An ihr wäre es gewesen, an ihr allein, den ersten Schritt auf das Mädchen zuzutun, aber aus Gründen, die sie selber nicht einmal genau hätte benennen können, hatte sie es nicht getan, sondern wieder und wieder hinausgeschoben. Wir müssen reden, dachte sie, hätten uns längst aussprechen sollen, anstatt uns weiterhin auf diese bockige Weise anzuschweigen.

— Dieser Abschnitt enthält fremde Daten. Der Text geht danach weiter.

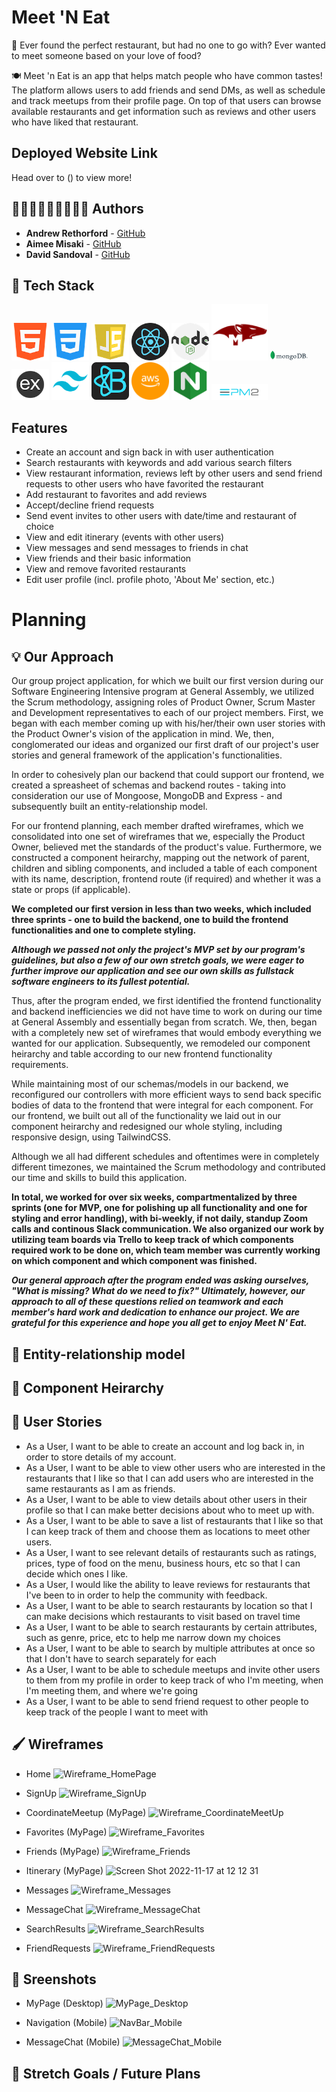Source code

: # Meet 'N Eat

🤔 Ever found the perfect restaurant, but had no one to go with? Ever wanted to meet someone based on your love of food? 

🍽 Meet 'n Eat is an app that helps match people who have common tastes! The platform allows users to add friends and send DMs, as well as schedule and track meetups from their profile page. On top of that users can browse available restaurants and get information such as reviews and other users who have liked that restaurant.

## Deployed Website Link

Head over to () to view more!

## 🧑🏼‍💻👩🏻‍💻🧑🏻‍💻 Authors

* **Andrew Rethorford** - [GitHub](https://github.com/andrewretherford)
* **Aimee Misaki** - [GitHub](https://github.com/aimeemisaki)
* **David Sandoval** - [GitHub](https://github.com/DavidJoao)


## 🧰 Tech Stack
<a href='https://developer.mozilla.org/en-US/docs/Glossary/HTML5'><img src='./planning/tech-icons/html5.png' alt='HTML5' width=60/></a>
<a href='https://developer.mozilla.org/en-US/docs/Web/CSS'><img src='./planning/tech-icons/css.png' alt='CSS' width=60></a>
<a href='https://developer.mozilla.org/en-US/docs/Web/JavaScript'><img src='./planning/tech-icons/javascript.png' alt='Javascript' width=60/></a>
<a href='https://reactjs.org/'><img src='./planning/tech-icons/react.png' alt='React.js' width=60></a>
<a href='https://nodejs.org/en/about/'><img src='./planning/tech-icons/nodejs.png' alt='NodeJS' width=60/></a>
<a href='https://mongoosejs.com/'><img src='./planning/tech-icons/mongoose.png' alt='Mongoose JS' width=90/></a>
<a href='https://www.mongodb.com/'><img src='./planning/tech-icons/mongodb.png' alt='MongoDB' width=60/></a>
<a href='https://expressjs.com/'><img src='./planning/tech-icons/express.png' alt='Express' width=60/></a>
<a href='https://tailwindcss.com/'><img src='./planning/tech-icons/tailwindcss.png' alt='TailwindCSS' width=60/></a>
<a href='https://react-bootstrap.github.io/'><img src='./planning/tech-icons/reactbootstrap.png' alt='React Bootstrap' width=60/></a>
<a href='https://aws.amazon.com/ec2/?nc2=type_a'><img src='./planning/tech-icons/aws.png' alt='AWS' width=60/></a>
<a href='https://docs.nginx.com/nginx/admin-guide/load-balancer/http-load-balancer/'><img src='./planning/tech-icons/nginx.png' alt='Nginx' width=60/></a>
<a href='https://pm2.keymetrics.io/docs/usage/quick-start/'><img src='./planning/tech-icons/pm2.png' alt='Pm2' width=90/></a>


## Features
* Create an account and sign back in with user authentication
* Search restaurants with keywords and add various search filters
* View restaurant information, reviews left by other users and send friend requests to other users who have favorited the restaurant
* Add restaurant to favorites and add reviews
* Accept/decline friend requests
* Send event invites to other users with date/time and restaurant of choice
* View and edit itinerary (events with other users)
* View messages and send messages to friends in chat
* View friends and their basic information
* View and remove favorited restaurants
* Edit user profile (incl. profile photo, 'About Me' section, etc.)

# Planning 

## 💡 Our Approach

Our group project application, for which we built our first version during our Software Engineering Intensive program at General Assembly, we utilized the Scrum methodology, assigning roles of Product Owner, Scrum Master and Development representatives to each of our project members. First, we began with each member coming up with his/her/their own user stories with the Product Owner's vision of the application in mind. We, then, conglomerated our ideas and organized our first draft of our project's user stories and general framework of the application's functionalities. 

In order to cohesively plan our backend that could support our frontend, we created a spreasheet of schemas and backend routes - taking into consideration our use of Mongoose, MongoDB and Express - and subsequently built an entity-relationship model. 

For our frontend planning, each member drafted wireframes, which we consolidated into one set of wireframes that we, especially the Product Owner, believed met the standards of the product's value. Furthermore, we constructed a component heirarchy, mapping out the network of parent, children and sibling components, and included a table of each component with its name, description, frontend route (if required) and whether it was a state or props (if applicable).

**We completed our first version in less than two weeks, which included three sprints - one to build the backend, one to build the frontend functionalities and one to complete styling.**

**_Although we passed not only the project's MVP set by our program's guidelines, but also a few of our own stretch goals, we were eager to further improve our application and see our own skills as fullstack software engineers to its fullest potential._**

Thus, after the program ended, we first identified the frontend functionality and backend inefficiencies we did not have time to work on during our time at General Assembly and essentially began from scratch. We, then, began with a completely new set of wireframes that would embody everything we wanted for our application. Subsequently, we remodeled our component heirarchy and table according to our new frontend functionality requirements.  

While maintaining most of our schemas/models in our backend, we reconfigured our controllers with more efficient ways to send back specific bodies of data to the frontend that were integral for each component. For our frontend, we built out all of the functionality we laid out in our component heirarchy and redesigned our whole styling, including responsive design, using TailwindCSS. 

Although we all had different schedules and oftentimes were in completely different timezones, we maintained the Scrum methodology and contributed our time and skills to build this application.

**In total, we worked for over six weeks, compartmentalized by three sprints (one for MVP, one for polishing up all functionality and one for styling and error handling), with bi-weekly, if not daily, standup Zoom calls and continous Slack communication. We also organized our work by utilizing team boards via Trello to keep track of which components required work to be done on, which team member was currently working on which component and which component was finished.**

**_Our general approach after the program ended was asking ourselves, "What is missing? What do we need to fix?" Ultimately, however, our approach to all of these questions relied on teamwork and each member's hard work and dedication to enhance our project. We are grateful for this experience and hope you all get to enjoy Meet N' Eat._**

## 🧩 Entity-relationship model

## 🔎 Component Heirarchy 


## 📝 User Stories

 - As a User, I want to be able to create an account and log back in, in order to store details of my account. 															
 - As a User, I want to be able to view other users who are interested in the restaurants that I like so that I can add users who are interested in the same restaurants as I am as friends.
 - As a User, I want to be able to view details about other users in their profile so that I can make better decisions about who to meet up with.																
 - As a User, I want to be able to save a list of restaurants that I like so that I can keep track of them and choose them as locations to meet other users. 															
 - As a User, I want to see relevant details of restaurants such as ratings, prices, type of food on the menu, business hours, etc so that I can decide which ones I like.														
 - As a User, I would like the ability to leave reviews for restaurants that I've been to in order to help the community with feedback. 															
 - As a User, I want to be able to search restaurants by location so that I can make decisions which restaurants to visit based on travel time														
 - As a User, I want to be able to search restaurants by certain attributes, such as genre, price, etc to help me narrow down my choices														
 - As a User, I want to be able to search by multiple attributes at once so that I don't have to search separately for each	
 - As a User, I want to be able to schedule meetups and invite other users to them from my profile in order to keep track of who I'm meeting, when I'm meeting them, and where we're going		
 - As a User, I want to be able to send friend request to other people to keep track of the people I want to meet with

## 🖌 Wireframes
* Home
![Wireframe_HomePage](https://user-images.githubusercontent.com/93743792/202348449-3619ed28-e3f8-4f62-b27e-6fcc70cab1c0.png)

* SignUp
![Wireframe_SignUp](https://user-images.githubusercontent.com/93743792/202348045-23c52884-238f-498f-a519-a6440bb6f010.png)

* CoordinateMeetup (MyPage)
![Wireframe_CoordinateMeetUp](https://user-images.githubusercontent.com/93743792/202348125-8122a11f-e7b1-4169-a8ef-cf385cc781ec.png)

* Favorites (MyPage)
![Wireframe_Favorites](https://user-images.githubusercontent.com/93743792/202348136-41ffd50d-d26d-4353-a18d-93c5c8aa0f7d.png)

* Friends (MyPage) 
![Wireframe_Friends](https://user-images.githubusercontent.com/93743792/202348179-1bb13a5a-d621-4bd2-99d3-c33c0719649b.png)

* Itinerary (MyPage)
![Screen Shot 2022-11-17 at 12 12 31](https://user-images.githubusercontent.com/93743792/202348193-528d2d0e-f158-498d-959c-4412c2df992c.png)

* Messages
![Wireframe_Messages](https://user-images.githubusercontent.com/93743792/202348253-a85806c1-f354-4768-afa9-e1b4006d3426.png)

* MessageChat
![Wireframe_MessageChat](https://user-images.githubusercontent.com/93743792/202348277-87598605-8bf9-4d22-8a7d-dc49c67698bc.png)

* SearchResults
![Wireframe_SearchResults](https://user-images.githubusercontent.com/93743792/202348293-d037cc09-fa42-4497-bd79-538188358e66.png)

* FriendRequests
![Wireframe_FriendRequests](https://user-images.githubusercontent.com/93743792/202348320-66bed14a-6a27-4d62-a40c-2fe2e9d912bc.png)


## 👀 Sreenshots
* MyPage (Desktop)
![MyPage_Desktop](https://user-images.githubusercontent.com/93743792/202349587-633180dd-dacc-4be5-a73a-2712ca95b8fe.png)

* Navigation (Mobile)
![NavBar_Mobile](https://user-images.githubusercontent.com/93743792/202349597-8b7fc9fa-e5c0-4cca-9a56-cebd4816ea5e.png)

* MessageChat (Mobile)
![MessageChat_Mobile](https://user-images.githubusercontent.com/93743792/202349608-ecb51641-9a43-4b3f-878c-086dd7abb100.png)


## 🏃 Stretch Goals / Future Plans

Dem musste ein Ende gesetzt werden - und zwar rasch! Die Fastenzeit war beinahe vorüber. Anlass genug, um nachdrücklich die Auseinandersetzung mit Anna zu suchen. Die Auferstehung des Herrn jedenfalls wollte sie mit leichterem Herzen erleben. Und was für sie galt, gönnte sie dem Mädchen erst recht.
Bruno de Berck traute seinen Augen nicht, als er sah, wer den Büßerzug anführte. Walram und seinen Bütteln war es bis zum letzten Moment gelungen, dieses Vorhaben - und erst recht die Identität derer, die mitzogen - geheimzuhalten. Brunos Herz zog sich in Sorge und Aufregung zusammen.
Das ist der falsche Weg, mein Sohn, dachte er schmerzlich, so begegnest du nicht deinem Erlöser, den du so sehnlich suchst. Wie oft nimmt die Versuchung das Antlitz und die Stimme Gottes an, um unsere Seele irrezuleiten!
Er versuchte, in Blickkontakt mit dem jungen Büßer zu treten. Vergeblich. Der war trunken von Gott oder dem, was er dafür hielt.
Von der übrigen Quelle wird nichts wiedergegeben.